10 Ambiguity, orthogonality, etc.
It's not clear whether the intention is that suffixes like '?' and '~'
are intended to be orthogonal to the form used on their left (so that
they can follow both hyphenated and unhyphenated forms); perhaps this
is just careless reading on my part. (I have found it hard to focus on
details given that I don't understand the use cases or requirements.)
If they not intended to be orthogonal, I suggest that they ought to be.

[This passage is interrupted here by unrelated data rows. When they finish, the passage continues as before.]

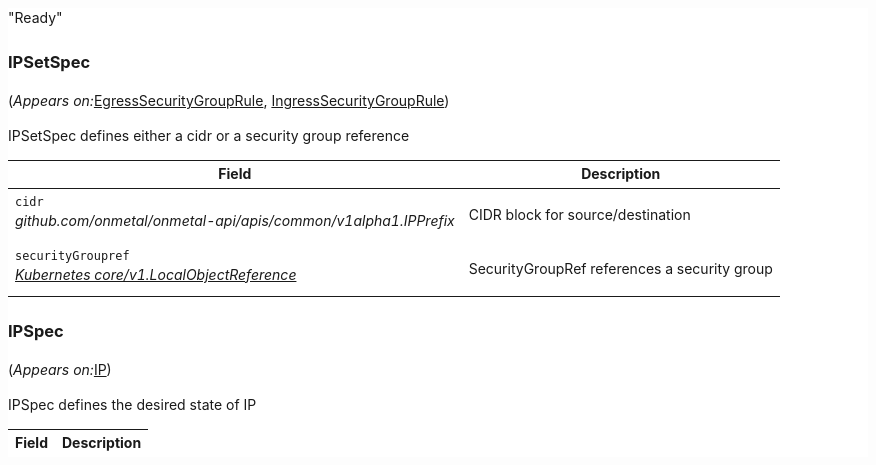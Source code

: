 </thead>
<tbody><tr><td><p>&#34;Ready&#34;</p></td>
<td></td>
</tr></tbody>
</table>
<h3 id="network.onmetal.de/v1alpha1.IPSetSpec">IPSetSpec
</h3>
<p>
(<em>Appears on:</em><a href="#network.onmetal.de/v1alpha1.EgressSecurityGroupRule">EgressSecurityGroupRule</a>, <a href="#network.onmetal.de/v1alpha1.IngressSecurityGroupRule">IngressSecurityGroupRule</a>)
</p>
<div>
<p>IPSetSpec defines either a cidr or a security group reference</p>
</div>
<table>
<thead>
<tr>
<th>Field</th>
<th>Description</th>
</tr>
</thead>
<tbody>
<tr>
<td>
<code>cidr</code><br/>
<em>
github.com/onmetal/onmetal-api/apis/common/v1alpha1.IPPrefix
</em>
</td>
<td>
<p>CIDR block for source/destination</p>
</td>
</tr>
<tr>
<td>
<code>securityGroupref</code><br/>
<em>
<a href="https://v1-21.docs.kubernetes.io/docs/reference/generated/kubernetes-api/v1.21/#localobjectreference-v1-core">
Kubernetes core/v1.LocalObjectReference
</a>
</em>
</td>
<td>
<p>SecurityGroupRef references a security group</p>
</td>
</tr>
</tbody>
</table>
<h3 id="network.onmetal.de/v1alpha1.IPSpec">IPSpec
</h3>
<p>
(<em>Appears on:</em><a href="#network.onmetal.de/v1alpha1.IP">IP</a>)
</p>
<div>
<p>IPSpec defines the desired state of IP</p>
</div>
<table>
<thead>
<tr>
<th>Field</th>
<th>Description</th>
</tr>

And ISO 8601 sets a heroic example of allowing a multiplicity of forms
while ensuring that any form conforming to the spec is unambiguous. It
looks at first glance as if allowing hyphen to separate the start and
end points of a range or interval (as shown in 317 and 319) is safe,
because the hyphen (or double hyphen, in 319) is followed by four
digits, not two or three. If you have done the work necessary to
guarantee that you are preserving 8601's lack of ambiguity, it might
be worth saying so in the prose; if you haven't done the work, it
would be useful to do it.
It is natural, I suppose, to focus in reviewing a document of this
kind on the perceived problems rather than on those parts of the
document that are clear, or helpful, or non-problematic. I hope my
notes have not seemed too negative. Again, thank you for the public
invitation to review this document; I hope these comments are helpful.
* C. M. Sperberg-McQueen, Black Mesa Technologies LLC